Nestled within the Horn of Africa, jutting out along the eastern coast of the continent, is the profoundly historic country of Ethiopia. Now one of Africa’s most populous countries, it is presumed to have been one of earth’s earliest dwelling grounds for modern mankind, home to an almost unfathomable timeline of cultural metamorphoses. It was here, in the modern-day capital city of Addis Ababa, that designer, model, actress, and philanthropist Liya Kebede was born and raised, absorbing the age-old inspirations that would one day lead to the creation of Lemlem, her line of traditionally influenced clothing and scarves, handwoven by the craftspeople of her homeland using methods that have passed through many generations.

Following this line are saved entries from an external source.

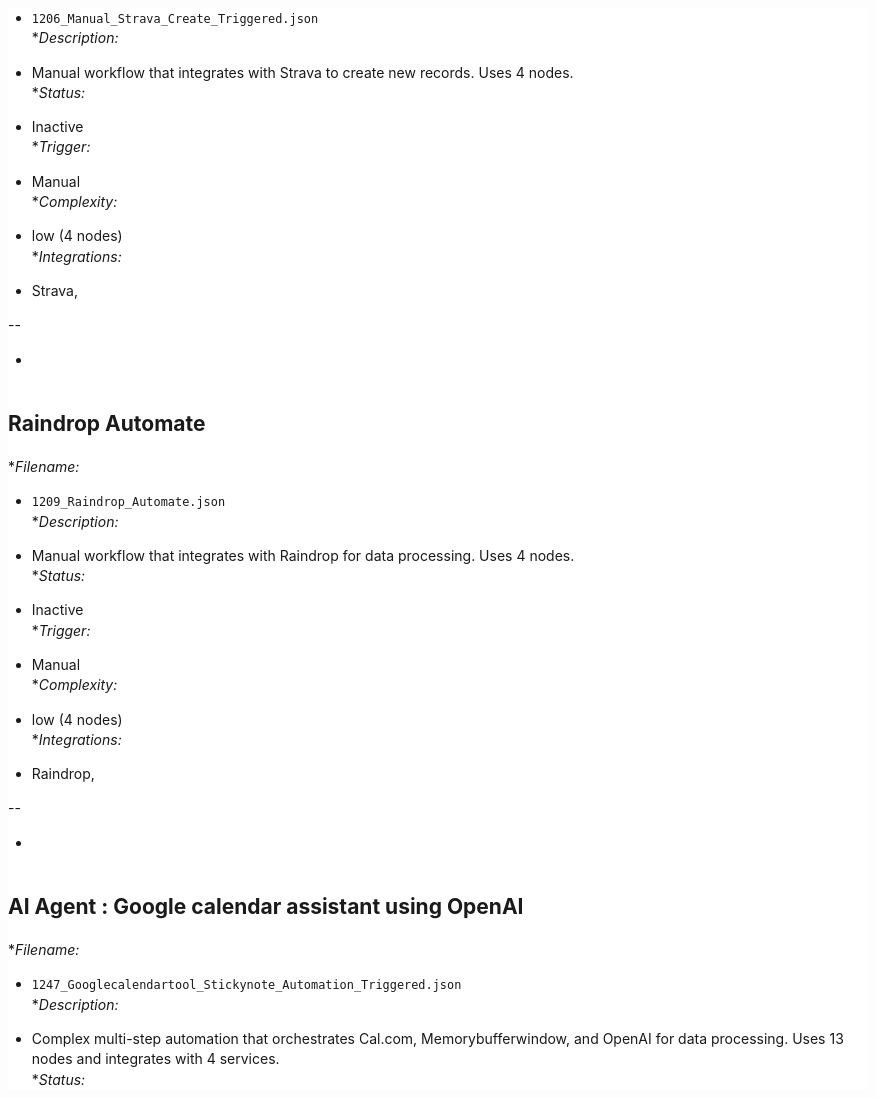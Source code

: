 * `1206_Manual_Strava_Create_Triggered.json`  
**Description:*

* Manual workflow that integrates with Strava to create new records. Uses 4 nodes.  
**Status:*

* Inactive  
**Trigger:*

* Manual  
**Complexity:*

* low (4 nodes)  
**Integrations:*

* Strava,  

--

-

#

## Raindrop Automate
**Filename:*

* `1209_Raindrop_Automate.json`  
**Description:*

* Manual workflow that integrates with Raindrop for data processing. Uses 4 nodes.  
**Status:*

* Inactive  
**Trigger:*

* Manual  
**Complexity:*

* low (4 nodes)  
**Integrations:*

* Raindrop,  

--

-

#

## AI Agent : Google calendar assistant using OpenAI
**Filename:*

* `1247_Googlecalendartool_Stickynote_Automation_Triggered.json`  
**Description:*

* Complex multi-step automation that orchestrates Cal.com, Memorybufferwindow, and OpenAI for data processing. Uses 13 nodes and integrates with 4 services.  
**Status:*
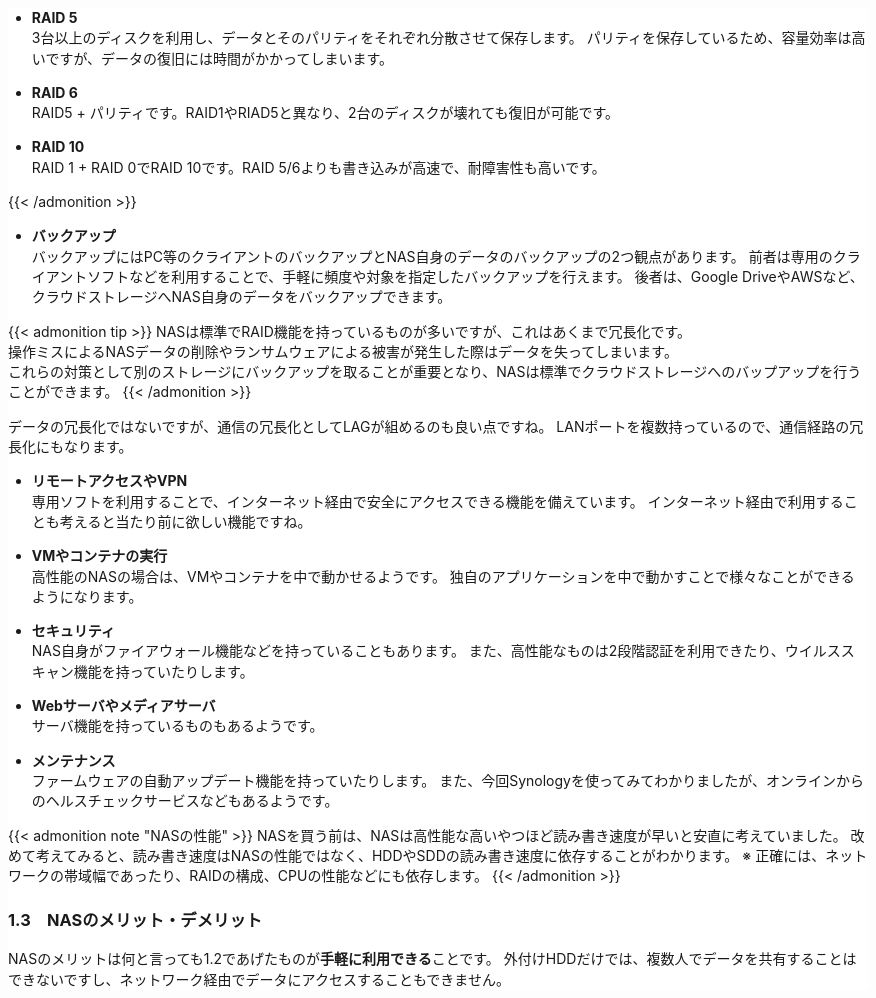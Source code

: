 * **RAID 5**\
3台以上のディスクを利用し、データとそのパリティをそれぞれ分散させて保存します。
パリティを保存しているため、容量効率は高いですが、データの復旧には時間がかかってしまいます。

* **RAID 6**\
RAID5 + パリティです。RAID1やRIAD5と異なり、2台のディスクが壊れても復旧が可能です。

* **RAID 10**\
RAID 1 + RAID 0でRAID 10です。RAID 5/6よりも書き込みが高速で、耐障害性も高いです。

{{< /admonition >}}

* **バックアップ**\
バックアップにはPC等のクライアントのバックアップとNAS自身のデータのバックアップの2つ観点があります。
前者は専用のクライアントソフトなどを利用することで、手軽に頻度や対象を指定したバックアップを行えます。
後者は、Google DriveやAWSなど、クラウドストレージへNAS自身のデータをバックアップできます。

{{< admonition tip >}}
NASは標準でRAID機能を持っているものが多いですが、これはあくまで冗長化です。\
操作ミスによるNASデータの削除やランサムウェアによる被害が発生した際はデータを失ってしまいます。\
これらの対策として別のストレージにバックアップを取ることが重要となり、NASは標準でクラウドストレージへのバップアップを行うことができます。
{{< /admonition >}}

データの冗長化ではないですが、通信の冗長化としてLAGが組めるのも良い点ですね。
LANポートを複数持っているので、通信経路の冗長化にもなります。

* **リモートアクセスやVPN**\
専用ソフトを利用することで、インターネット経由で安全にアクセスできる機能を備えています。
インターネット経由で利用することも考えると当たり前に欲しい機能ですね。

* **VMやコンテナの実行**\
高性能のNASの場合は、VMやコンテナを中で動かせるようです。
独自のアプリケーションを中で動かすことで様々なことができるようになります。

* **セキュリティ**\
NAS自身がファイアウォール機能などを持っていることもあります。
また、高性能なものは2段階認証を利用できたり、ウイルススキャン機能を持っていたりします。

* **Webサーバやメディアサーバ**\
サーバ機能を持っているものもあるようです。

* **メンテナンス**\
ファームウェアの自動アップデート機能を持っていたりします。
また、今回Synologyを使ってみてわかりましたが、オンラインからのヘルスチェックサービスなどもあるようです。


{{< admonition note "NASの性能" >}}
NASを買う前は、NASは高性能な高いやつほど読み書き速度が早いと安直に考えていました。
改めて考えてみると、読み書き速度はNASの性能ではなく、HDDやSDDの読み書き速度に依存することがわかります。
※ 正確には、ネットワークの帯域幅であったり、RAIDの構成、CPUの性能などにも依存します。
{{< /admonition >}}


### 1.3　NASのメリット・デメリット

NASのメリットは何と言っても1.2であげたものが**手軽に利用できる**ことです。
外付けHDDだけでは、複数人でデータを共有することはできないですし、ネットワーク経由でデータにアクセスすることもできません。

Kebede credits the creative muses of her young life in Ethiopia for their impact on her later endeavors in design, and for shaping her perspective in general. “My interest in fashion, film, and music started in my early years in Addis, and later manifested in Lemlem. Growing up there and subsequently moving away has had a great impact on how I view the world, and I love the fact that I am able to tie together my youth and childhood with the world of fashion that I love so much—I never want to lose sight of my roots.”

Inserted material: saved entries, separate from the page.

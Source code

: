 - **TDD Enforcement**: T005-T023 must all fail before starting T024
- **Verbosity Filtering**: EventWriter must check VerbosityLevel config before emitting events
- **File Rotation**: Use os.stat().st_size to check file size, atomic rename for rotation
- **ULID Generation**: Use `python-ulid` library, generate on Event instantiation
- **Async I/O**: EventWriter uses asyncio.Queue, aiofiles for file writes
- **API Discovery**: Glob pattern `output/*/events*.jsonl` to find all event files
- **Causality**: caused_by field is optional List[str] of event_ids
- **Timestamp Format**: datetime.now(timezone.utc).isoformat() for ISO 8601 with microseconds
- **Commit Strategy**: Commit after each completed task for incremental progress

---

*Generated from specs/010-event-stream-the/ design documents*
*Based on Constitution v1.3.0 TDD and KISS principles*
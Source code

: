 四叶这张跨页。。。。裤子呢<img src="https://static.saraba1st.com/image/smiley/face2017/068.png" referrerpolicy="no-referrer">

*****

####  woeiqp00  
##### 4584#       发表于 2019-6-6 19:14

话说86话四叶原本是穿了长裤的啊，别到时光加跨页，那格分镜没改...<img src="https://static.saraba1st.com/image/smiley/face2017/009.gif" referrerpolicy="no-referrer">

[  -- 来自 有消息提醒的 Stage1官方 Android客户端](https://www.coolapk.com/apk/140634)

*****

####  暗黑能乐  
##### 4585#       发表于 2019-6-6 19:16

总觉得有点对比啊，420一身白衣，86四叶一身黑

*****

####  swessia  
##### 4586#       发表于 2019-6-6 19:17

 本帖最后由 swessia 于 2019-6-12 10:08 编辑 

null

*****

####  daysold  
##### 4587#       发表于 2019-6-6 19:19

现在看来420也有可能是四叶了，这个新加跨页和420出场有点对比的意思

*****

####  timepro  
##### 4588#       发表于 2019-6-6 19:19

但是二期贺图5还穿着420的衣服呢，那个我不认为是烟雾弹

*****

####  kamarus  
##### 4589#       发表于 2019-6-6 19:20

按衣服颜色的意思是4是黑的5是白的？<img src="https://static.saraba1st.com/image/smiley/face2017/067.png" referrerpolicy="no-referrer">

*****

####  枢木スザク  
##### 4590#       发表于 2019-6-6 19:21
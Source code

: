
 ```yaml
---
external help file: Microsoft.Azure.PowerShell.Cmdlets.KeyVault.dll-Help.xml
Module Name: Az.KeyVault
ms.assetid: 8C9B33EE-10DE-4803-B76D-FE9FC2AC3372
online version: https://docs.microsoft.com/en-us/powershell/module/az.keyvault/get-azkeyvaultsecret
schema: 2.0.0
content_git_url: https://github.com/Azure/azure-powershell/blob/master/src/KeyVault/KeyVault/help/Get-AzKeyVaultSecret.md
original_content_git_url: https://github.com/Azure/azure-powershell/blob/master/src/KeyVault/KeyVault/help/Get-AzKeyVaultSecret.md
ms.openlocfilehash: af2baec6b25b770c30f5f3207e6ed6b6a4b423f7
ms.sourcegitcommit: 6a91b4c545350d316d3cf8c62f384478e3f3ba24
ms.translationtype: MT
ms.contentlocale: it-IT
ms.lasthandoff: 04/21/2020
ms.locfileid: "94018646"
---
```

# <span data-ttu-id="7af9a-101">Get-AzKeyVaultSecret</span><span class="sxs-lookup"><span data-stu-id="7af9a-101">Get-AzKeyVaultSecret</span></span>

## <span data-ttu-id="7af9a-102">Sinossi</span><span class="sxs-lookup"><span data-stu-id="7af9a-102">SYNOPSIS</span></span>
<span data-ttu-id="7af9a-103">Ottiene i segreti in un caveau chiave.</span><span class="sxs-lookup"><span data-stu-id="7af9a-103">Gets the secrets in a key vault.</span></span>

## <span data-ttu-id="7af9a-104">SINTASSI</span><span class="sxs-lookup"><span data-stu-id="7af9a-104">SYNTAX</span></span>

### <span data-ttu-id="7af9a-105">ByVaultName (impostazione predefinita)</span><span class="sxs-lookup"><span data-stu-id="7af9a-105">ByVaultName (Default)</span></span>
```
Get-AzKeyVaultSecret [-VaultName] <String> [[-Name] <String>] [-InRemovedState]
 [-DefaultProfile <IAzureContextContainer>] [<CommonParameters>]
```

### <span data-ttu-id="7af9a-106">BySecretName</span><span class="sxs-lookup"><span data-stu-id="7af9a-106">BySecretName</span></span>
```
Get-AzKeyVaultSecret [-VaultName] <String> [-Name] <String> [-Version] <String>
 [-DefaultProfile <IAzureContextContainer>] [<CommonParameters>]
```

The motto of Lemlem is “Made in Ethiopia.” That will always be our signature and what makes our story a bit different. We want to prove ourselves and prove to the world that there’s a new destination for clothing production. Liya Kebede

And those roots run deep. Lemlem was founded not only as a creative outlet, but also in an effort to “preserve, evolve, and exhibit” the art of a native craft that has endured for millennia. “The hand-weaving process is a tradition that has been going on for thousands of years in Ethiopia,” Kebede notes. “The art of weaving continues to be passed down from father to son.” She believes it is this artisanal handiwork that gives Lemlem its unique identity and that endows each piece in the collection with greater significance. “Seeing our weavers at work on their looms is mesmerizing. The beauty of our products lie in the intercut weaving patterns and the incredible care taken by each of our weavers.”

With a means of production steeped in the past, adapting designs to the constantly evolving landscape of modern fashion could pose a problem. But Kebede welcomes the challenge, seeing the parameters of her production methods as guidelines, not limitations. “One of my favorite parts of this job is looking at current trends and applying them to our handwoven process. Lemlem combines old tradition with what’s in the ‘now,’ along with our signature pops of color and attention to detail—we have a lot of room to play in between those lines.”

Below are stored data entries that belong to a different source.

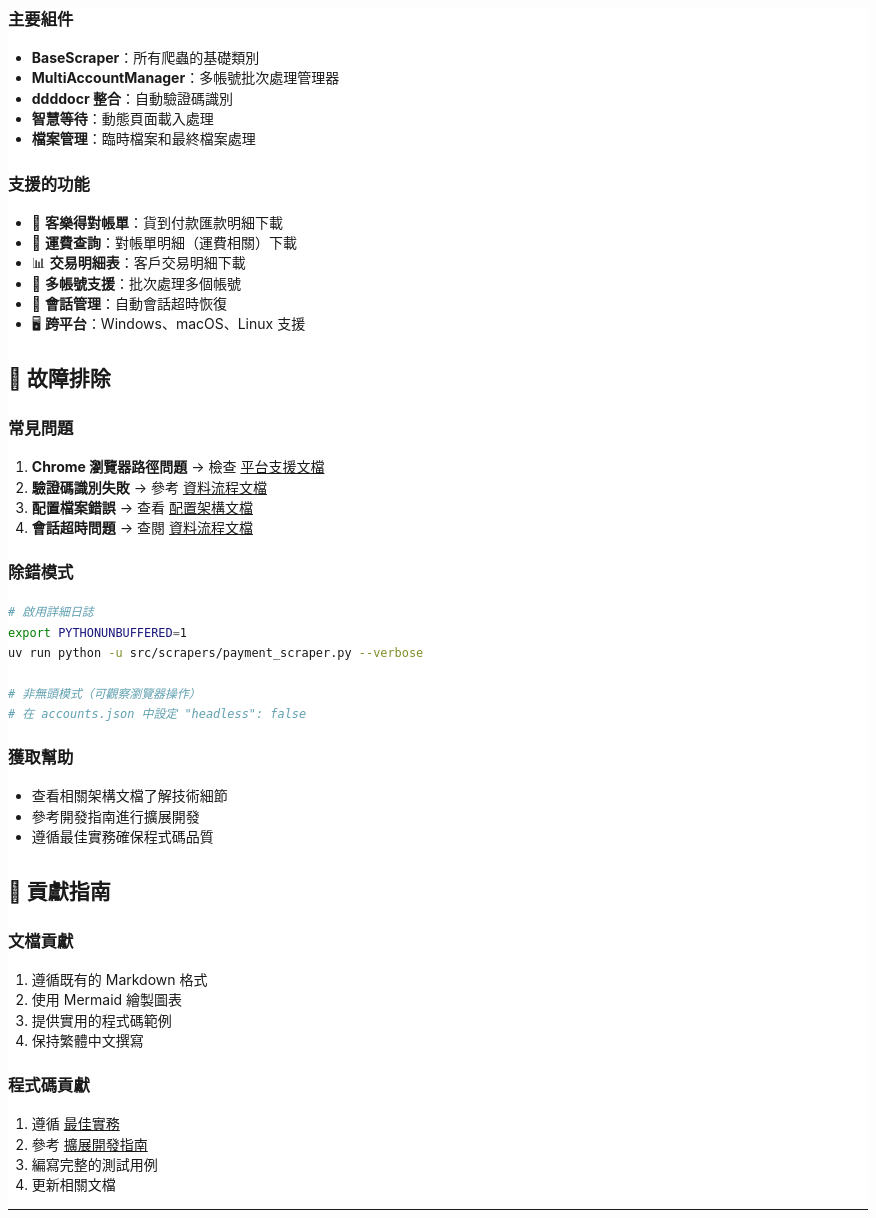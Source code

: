 ### 主要組件
- **BaseScraper**：所有爬蟲的基礎類別
- **MultiAccountManager**：多帳號批次處理管理器
- **ddddocr 整合**：自動驗證碼識別
- **智慧等待**：動態頁面載入處理
- **檔案管理**：臨時檔案和最終檔案處理

### 支援的功能
- 🏪 **客樂得對帳單**：貨到付款匯款明細下載
- 🚚 **運費查詢**：對帳單明細（運費相關）下載
- 📊 **交易明細表**：客戶交易明細下載
- 👥 **多帳號支援**：批次處理多個帳號
- 🔄 **會話管理**：自動會話超時恢復
- 🖥️ **跨平台**：Windows、macOS、Linux 支援

## 🔧 故障排除

### 常見問題
1. **Chrome 瀏覽器路徑問題** → 檢查 [平台支援文檔](architecture/platform-support.md#瀏覽器路徑設定)
2. **驗證碼識別失敗** → 參考 [資料流程文檔](architecture/data-flow.md#驗證碼處理流程)
3. **配置檔案錯誤** → 查看 [配置架構文檔](architecture/configuration.md#配置驗證機制)
4. **會話超時問題** → 查閱 [資料流程文檔](architecture/data-flow.md#錯誤處理和恢復機制)

### 除錯模式
```bash
# 啟用詳細日誌
export PYTHONUNBUFFERED=1
uv run python -u src/scrapers/payment_scraper.py --verbose

# 非無頭模式（可觀察瀏覽器操作）
# 在 accounts.json 中設定 "headless": false
```

### 獲取幫助
- 查看相關架構文檔了解技術細節
- 參考開發指南進行擴展開發
- 遵循最佳實務確保程式碼品質

## 📝 貢獻指南

### 文檔貢獻
1. 遵循既有的 Markdown 格式
2. 使用 Mermaid 繪製圖表
3. 提供實用的程式碼範例
4. 保持繁體中文撰寫

### 程式碼貢獻
1. 遵循 [最佳實務](development/best-practices.md)
2. 參考 [擴展開發指南](development/extension-guide.md)
3. 編寫完整的測試用例
4. 更新相關文檔

---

For her spring collection, that playful spirit was inspired by a nostalgia for the late 1970s, resulting in styles that are relaxed and airy, featuring sheer fabrics and monochromatic stripes. “One of my favorite new styles is the Shora caftan poncho. We knew we wanted an oversized maxi, but this sheer material and open neck is so feminine. We also have the Shooka hooded poncho, which embodies everything I want in a cover-up—the longer length and sheer fabric are flattering, and then the open sleeves and fringe add a cool factor.”

Kebede is able to visit Ethiopia throughout the year, as each season evolves into the next, to see family, engage in philanthropic work with the Liya Kebede Foundation, and spend time at Lemlem’s factory. This experience affords her direct contact with the co-creators of her brand’s product, and the beneficiaries of its popularity. “One of the best things about these trips is meeting the artisans who are hand-weaving our designs on a daily basis. Connecting with these people and sharing with them the success of Lemlem today is very rewarding.” It shows both her pride and her prescience that Kebede named her line as she did—in Ethiopia’s official language of Amharic, Lemlem means “to bloom” or “to flourish.”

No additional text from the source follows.